Aksilenko joined the KGB in 1966 and was assigned to the USSR Embassy in Washington, DC from 1969 to 1973. He then worked for two years at the USSR State Committee for Science and Technology in Moscow. Aksilenko returned to the United States in 1976 as the First Secretary in the economic section of the USSR Embassy. It was during this time that he recruited an incredibly productive source codenamed, "TRASHMAN" whose story can be found in a book he helped contribute to (see below). Aksilenko recruited a janitor who worked at night in the offices of major US defense contractors in the Washington, DC area.

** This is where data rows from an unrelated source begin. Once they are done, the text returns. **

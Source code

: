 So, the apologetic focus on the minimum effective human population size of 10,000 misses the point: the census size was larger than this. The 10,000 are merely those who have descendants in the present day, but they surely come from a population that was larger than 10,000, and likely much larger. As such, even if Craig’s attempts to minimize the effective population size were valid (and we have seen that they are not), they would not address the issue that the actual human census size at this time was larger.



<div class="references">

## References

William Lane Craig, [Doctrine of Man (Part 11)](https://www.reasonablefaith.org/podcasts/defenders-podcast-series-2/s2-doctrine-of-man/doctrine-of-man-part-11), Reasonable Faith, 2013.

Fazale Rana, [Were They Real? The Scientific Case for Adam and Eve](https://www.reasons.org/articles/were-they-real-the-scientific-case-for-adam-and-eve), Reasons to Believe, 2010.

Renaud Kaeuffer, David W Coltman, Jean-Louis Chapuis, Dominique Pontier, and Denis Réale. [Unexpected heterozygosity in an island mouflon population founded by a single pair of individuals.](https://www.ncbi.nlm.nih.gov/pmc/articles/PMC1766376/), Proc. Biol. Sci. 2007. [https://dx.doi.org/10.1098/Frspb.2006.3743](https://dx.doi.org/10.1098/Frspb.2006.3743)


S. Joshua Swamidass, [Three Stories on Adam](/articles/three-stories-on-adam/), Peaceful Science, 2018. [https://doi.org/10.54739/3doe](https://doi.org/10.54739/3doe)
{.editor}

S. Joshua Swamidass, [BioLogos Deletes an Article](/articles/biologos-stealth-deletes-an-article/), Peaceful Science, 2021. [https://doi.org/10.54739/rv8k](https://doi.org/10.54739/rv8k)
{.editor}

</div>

The janitor's hobby was "garbology," and he collected documents from the trash on military and strategic issues, such as stealth technology, that "would have been designated top priority by any intelligence service." Aksilenko left the US in 1982 and was promoted to the military rank of full colonel and decorated with the Order of the Red Star.

 

Aksilenko's intelligence career culminated in 1982 when he was assigned to be the head of the Washington section of the North American Department in the KGB First Chief Directorate (foreign intelligence) at their headquarters in Moscow. This section managed all KGB intelligence operations that took place in Washington, DC. 

 

From 1986 to 1988, Aksilenko worked in the USSR Academy of Sciences in Moscow managing official international exchanges for the Soviet academic community, and from 1988 to 1990, he was a senior staff member of the Foreign Economic Commission. This was the highest Soviet executive body dealing with a full range of international commercial and financial affairs of the USSR. Aksilenko wrote position papers on new forms of economic cooperation with the West.

 

For political and personal reasons, Aksilenko took an early retirement from the KGB in May 1991. He became a consultant for the private sector on the newly emerging Russian market economy on international trade, foreign investments and privatization. Aksilenko participated in the privatization and restructuring of several state enterprises and he established in Russia a range of joint ventures with companies from various countries.

 

At the beginning of 1994, the book, Washington Station: My Life as a KGB Spy in America by KGB Major Yuri B. Shvets was published in America. Aksilenko had been Shvets' supervisor, and the book was a collaborative effort between the two. Unfortunately, the release of the book was eclipsed by the arrest of CIA officer Rick Ames in February 1994, but the news program "60 Minutes" interviewed Aksilenko and Shvets about the book.

 

In May 1994, Aksilenko and his wife moved permanently to the United States. In addition to being a professor at the Centre for Counterintelligence and Security Studies, he has lectured in the course, Counterintelligence in a Democratic Society, at Institute for World Politics in Washington, DC. Aksilenko is also a consultant to business and brokerage services to US and Russian companies in East-West trade facilitation, market opportunity assessments and evaluations of new investment opportunities.